I came to study the Otto Rank archive, a large and priceless collection of records, correspondences, drafts, and ephemera owned by one of the most important and controversial figures in the history of psychoanalysis. Rank was one of Sigmund Freud’s closest associates for nearly fifteen years, the secretary of the International Psychoanalytic Association, and the first member of Freud’s inner circle seriously to challenge him on the primacy of the Oedipus complex. His theory of the doppelgänger was instrumental to Freud’s essay on “The Uncanny,” which remains profoundly influential in contemporary horror and science fiction. I wanted to learn more about their friendship, professional association, and eventual falling-out in order to understand what role Rank played, as both an influence and a foil, in Freud’s later writings. I also wondered what other relationships Rank developed after his break-up with Freud that might reveal more about his influence on psychology beyond or even against psychoanalysis.

 

How long have you been using RBML materials (for this and/or previous research)?

I first visited the archives for a separate project early in 2023 for a separate project.
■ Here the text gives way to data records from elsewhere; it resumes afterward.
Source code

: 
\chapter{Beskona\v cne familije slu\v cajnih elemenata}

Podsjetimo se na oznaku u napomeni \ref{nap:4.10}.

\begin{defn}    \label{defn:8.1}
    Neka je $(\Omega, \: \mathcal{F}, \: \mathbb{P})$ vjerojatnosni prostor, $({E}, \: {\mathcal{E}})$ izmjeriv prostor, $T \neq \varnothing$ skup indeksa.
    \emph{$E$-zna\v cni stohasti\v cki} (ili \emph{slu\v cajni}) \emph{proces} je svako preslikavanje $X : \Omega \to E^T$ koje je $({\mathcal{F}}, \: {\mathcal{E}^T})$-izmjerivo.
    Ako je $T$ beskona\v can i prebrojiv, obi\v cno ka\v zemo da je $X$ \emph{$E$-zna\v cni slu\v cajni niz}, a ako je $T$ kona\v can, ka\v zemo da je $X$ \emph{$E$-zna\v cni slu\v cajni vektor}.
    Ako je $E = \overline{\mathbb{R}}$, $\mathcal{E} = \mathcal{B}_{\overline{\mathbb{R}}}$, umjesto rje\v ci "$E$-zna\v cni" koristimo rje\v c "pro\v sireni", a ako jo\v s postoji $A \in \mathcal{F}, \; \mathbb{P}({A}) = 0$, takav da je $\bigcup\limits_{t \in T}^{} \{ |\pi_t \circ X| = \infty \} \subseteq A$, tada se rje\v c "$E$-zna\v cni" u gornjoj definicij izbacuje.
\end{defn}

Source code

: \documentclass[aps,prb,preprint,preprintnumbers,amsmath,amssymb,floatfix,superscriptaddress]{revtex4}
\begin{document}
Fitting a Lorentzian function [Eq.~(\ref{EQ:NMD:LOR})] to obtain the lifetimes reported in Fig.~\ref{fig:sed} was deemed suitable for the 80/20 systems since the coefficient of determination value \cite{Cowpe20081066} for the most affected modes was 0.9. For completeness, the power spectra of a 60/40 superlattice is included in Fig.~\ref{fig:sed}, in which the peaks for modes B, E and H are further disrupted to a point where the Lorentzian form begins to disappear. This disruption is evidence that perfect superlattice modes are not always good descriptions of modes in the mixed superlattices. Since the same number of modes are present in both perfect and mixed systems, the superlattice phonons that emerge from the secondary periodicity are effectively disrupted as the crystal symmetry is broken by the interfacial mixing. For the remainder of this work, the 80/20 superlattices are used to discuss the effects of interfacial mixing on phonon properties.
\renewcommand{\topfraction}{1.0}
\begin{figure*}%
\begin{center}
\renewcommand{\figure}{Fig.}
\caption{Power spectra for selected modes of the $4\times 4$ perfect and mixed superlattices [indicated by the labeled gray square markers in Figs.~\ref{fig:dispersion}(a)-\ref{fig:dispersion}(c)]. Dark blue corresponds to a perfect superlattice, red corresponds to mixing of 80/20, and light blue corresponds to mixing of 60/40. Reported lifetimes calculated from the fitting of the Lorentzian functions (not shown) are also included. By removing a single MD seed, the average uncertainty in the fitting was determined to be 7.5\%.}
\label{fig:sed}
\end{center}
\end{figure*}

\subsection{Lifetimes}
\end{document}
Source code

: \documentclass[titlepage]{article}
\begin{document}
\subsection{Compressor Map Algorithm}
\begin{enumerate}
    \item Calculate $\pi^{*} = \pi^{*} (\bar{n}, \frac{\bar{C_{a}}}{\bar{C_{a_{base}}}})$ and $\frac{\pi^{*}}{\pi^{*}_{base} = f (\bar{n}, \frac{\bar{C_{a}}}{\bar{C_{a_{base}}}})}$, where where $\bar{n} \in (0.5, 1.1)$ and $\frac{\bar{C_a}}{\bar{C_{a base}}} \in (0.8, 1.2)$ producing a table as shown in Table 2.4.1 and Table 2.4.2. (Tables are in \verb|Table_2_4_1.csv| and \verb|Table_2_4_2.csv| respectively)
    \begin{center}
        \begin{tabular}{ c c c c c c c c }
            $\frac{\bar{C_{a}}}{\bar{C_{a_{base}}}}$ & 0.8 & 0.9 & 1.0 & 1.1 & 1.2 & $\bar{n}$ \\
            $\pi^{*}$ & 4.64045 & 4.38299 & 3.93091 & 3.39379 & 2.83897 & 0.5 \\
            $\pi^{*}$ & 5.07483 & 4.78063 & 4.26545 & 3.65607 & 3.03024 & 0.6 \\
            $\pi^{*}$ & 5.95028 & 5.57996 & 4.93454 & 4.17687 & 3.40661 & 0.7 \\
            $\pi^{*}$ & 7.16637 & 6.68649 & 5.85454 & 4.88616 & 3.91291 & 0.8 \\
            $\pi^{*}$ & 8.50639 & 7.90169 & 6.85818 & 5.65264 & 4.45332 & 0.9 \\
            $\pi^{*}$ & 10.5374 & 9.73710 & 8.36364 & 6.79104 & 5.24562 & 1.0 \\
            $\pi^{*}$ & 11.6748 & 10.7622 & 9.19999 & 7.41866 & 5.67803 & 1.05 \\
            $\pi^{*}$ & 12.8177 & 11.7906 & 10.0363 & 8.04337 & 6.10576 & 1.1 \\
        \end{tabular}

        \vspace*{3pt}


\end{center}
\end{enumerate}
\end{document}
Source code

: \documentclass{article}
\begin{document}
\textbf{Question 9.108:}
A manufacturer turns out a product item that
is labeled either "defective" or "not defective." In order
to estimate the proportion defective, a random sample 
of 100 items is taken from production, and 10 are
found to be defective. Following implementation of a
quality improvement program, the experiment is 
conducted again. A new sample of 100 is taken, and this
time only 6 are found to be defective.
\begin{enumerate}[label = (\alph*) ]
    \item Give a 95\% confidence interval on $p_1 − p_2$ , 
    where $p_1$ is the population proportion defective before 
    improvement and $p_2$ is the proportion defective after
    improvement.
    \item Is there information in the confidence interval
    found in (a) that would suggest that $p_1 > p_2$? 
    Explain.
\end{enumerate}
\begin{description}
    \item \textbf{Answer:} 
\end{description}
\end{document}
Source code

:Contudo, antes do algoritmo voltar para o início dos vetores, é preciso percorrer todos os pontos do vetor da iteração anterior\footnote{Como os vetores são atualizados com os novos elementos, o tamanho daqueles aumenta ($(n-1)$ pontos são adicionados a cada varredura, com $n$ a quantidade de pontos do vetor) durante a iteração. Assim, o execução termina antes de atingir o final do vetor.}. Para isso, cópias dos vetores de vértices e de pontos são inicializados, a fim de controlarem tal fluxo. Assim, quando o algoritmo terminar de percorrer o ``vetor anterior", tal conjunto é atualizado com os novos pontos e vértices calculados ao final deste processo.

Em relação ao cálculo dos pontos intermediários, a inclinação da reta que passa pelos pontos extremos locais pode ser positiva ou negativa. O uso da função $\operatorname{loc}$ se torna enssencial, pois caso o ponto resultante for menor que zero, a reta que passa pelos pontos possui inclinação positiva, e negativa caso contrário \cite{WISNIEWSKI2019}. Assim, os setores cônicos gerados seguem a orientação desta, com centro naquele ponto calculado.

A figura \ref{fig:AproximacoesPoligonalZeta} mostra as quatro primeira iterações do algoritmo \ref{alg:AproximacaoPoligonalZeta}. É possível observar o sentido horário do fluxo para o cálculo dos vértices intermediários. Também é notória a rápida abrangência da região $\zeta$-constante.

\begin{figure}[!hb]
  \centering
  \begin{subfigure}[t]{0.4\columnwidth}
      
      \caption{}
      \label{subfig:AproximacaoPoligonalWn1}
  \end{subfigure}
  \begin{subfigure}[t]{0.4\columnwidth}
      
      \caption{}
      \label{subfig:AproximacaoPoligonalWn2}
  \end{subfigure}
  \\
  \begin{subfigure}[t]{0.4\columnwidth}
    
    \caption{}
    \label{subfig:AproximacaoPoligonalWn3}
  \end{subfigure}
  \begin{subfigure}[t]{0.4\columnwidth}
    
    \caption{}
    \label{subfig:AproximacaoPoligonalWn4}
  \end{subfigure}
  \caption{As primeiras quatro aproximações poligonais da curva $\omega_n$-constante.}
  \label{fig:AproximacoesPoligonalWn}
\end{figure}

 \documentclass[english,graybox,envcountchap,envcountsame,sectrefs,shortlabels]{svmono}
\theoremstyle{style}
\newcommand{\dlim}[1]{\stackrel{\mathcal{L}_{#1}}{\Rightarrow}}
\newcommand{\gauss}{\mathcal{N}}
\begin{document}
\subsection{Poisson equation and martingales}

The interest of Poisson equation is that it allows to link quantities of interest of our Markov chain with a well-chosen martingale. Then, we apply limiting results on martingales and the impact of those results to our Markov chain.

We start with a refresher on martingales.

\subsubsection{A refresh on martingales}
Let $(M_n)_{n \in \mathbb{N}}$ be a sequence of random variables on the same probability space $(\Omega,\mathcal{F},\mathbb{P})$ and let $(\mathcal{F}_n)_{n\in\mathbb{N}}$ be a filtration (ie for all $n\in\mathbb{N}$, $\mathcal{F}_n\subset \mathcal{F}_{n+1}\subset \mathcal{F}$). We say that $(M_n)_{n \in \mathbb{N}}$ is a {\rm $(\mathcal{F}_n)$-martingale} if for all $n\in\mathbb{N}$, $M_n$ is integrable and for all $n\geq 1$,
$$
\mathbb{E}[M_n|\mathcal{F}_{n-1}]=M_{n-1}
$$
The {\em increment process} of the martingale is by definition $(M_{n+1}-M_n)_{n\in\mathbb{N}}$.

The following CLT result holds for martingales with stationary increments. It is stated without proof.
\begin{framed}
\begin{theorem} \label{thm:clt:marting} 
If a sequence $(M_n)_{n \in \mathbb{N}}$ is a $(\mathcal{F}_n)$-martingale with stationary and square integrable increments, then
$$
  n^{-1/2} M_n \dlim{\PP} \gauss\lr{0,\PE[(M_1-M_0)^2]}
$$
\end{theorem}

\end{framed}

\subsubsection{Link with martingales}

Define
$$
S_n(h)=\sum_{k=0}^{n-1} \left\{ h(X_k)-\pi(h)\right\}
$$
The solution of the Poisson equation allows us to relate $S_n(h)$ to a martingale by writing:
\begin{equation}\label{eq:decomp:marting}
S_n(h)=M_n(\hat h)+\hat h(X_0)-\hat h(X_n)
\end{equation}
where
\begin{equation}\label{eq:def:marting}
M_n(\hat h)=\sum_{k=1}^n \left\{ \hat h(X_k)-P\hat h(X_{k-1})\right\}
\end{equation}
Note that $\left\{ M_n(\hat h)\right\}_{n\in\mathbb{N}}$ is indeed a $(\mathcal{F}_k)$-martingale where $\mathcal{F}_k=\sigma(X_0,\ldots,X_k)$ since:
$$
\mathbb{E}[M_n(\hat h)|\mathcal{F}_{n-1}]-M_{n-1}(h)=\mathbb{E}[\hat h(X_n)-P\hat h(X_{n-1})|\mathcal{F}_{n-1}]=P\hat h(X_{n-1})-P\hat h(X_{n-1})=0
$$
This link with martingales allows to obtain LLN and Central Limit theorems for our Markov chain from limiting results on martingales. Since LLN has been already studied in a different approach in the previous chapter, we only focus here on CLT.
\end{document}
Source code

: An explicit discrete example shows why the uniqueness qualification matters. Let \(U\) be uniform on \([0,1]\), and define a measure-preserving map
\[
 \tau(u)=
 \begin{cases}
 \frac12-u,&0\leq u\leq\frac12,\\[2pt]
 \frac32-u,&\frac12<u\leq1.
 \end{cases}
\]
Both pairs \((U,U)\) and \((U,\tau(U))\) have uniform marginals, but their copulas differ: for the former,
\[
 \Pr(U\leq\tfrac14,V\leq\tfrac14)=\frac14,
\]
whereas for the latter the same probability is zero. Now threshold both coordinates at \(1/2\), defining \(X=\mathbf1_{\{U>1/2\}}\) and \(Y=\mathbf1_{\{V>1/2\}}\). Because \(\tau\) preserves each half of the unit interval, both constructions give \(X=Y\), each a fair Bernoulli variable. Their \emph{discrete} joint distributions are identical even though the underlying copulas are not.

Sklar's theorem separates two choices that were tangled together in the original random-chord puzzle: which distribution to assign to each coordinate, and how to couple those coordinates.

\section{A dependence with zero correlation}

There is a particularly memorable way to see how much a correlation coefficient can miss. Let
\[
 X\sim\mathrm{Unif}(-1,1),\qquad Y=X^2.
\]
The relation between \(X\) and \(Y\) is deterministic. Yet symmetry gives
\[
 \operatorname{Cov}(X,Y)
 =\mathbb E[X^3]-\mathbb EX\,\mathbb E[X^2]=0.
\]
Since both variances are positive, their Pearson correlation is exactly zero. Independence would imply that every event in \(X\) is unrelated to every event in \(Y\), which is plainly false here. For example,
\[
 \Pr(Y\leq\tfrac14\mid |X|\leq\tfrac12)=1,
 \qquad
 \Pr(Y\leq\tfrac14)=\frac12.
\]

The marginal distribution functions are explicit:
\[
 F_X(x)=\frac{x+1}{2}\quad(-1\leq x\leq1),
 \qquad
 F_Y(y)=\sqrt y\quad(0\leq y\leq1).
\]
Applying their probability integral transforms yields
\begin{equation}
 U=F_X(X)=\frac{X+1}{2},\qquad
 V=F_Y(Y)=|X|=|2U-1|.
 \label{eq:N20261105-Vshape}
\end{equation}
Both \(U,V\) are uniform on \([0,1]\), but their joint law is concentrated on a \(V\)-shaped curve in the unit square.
It was while I was leafing through a rare book from 1753, looking for an image to include in my forthcoming book on the Enlightenment unconscious, that the RBML director, Courtney Chartier, approached me about the possibility of organizing an event to showcase the Otto Rank collection. I leapt at the idea and was able to spend two weeks at the end of the semester digging through more than twenty boxes of materials. I plan to return occasionally throughout the next academic year in the lead-up to our international symposium in May, 2024.

 

What have you found? Did you come here knowing this material was here?

I had no idea I would find so much of Freud’s private, hand-written writing to Rank, often on postcards sent from his favorite vacation town, Bad Gastein. They really were dear friends. There are also dozens of letters from other members of the IPA’s central committee, including Sandor Ferenczi, Ernest Jones, and Karl Abraham, providing a clear window into the everyday administrative workings, theoretical controversies, and big personalities of the early psychoanalytic movement. The correspondence files include typed transcripts from the original German as well as typed English translations. While the online catalog lists these materials, going through them gives one a sense of the emotional realities, the hurt feelings and wounded egos and paranoia and betrayal, surrounding Rank’s painful separation from psychoanalysis, reminding us why it is the most human of the human sciences.

 

What have you found that’s surprised or perplexed you? 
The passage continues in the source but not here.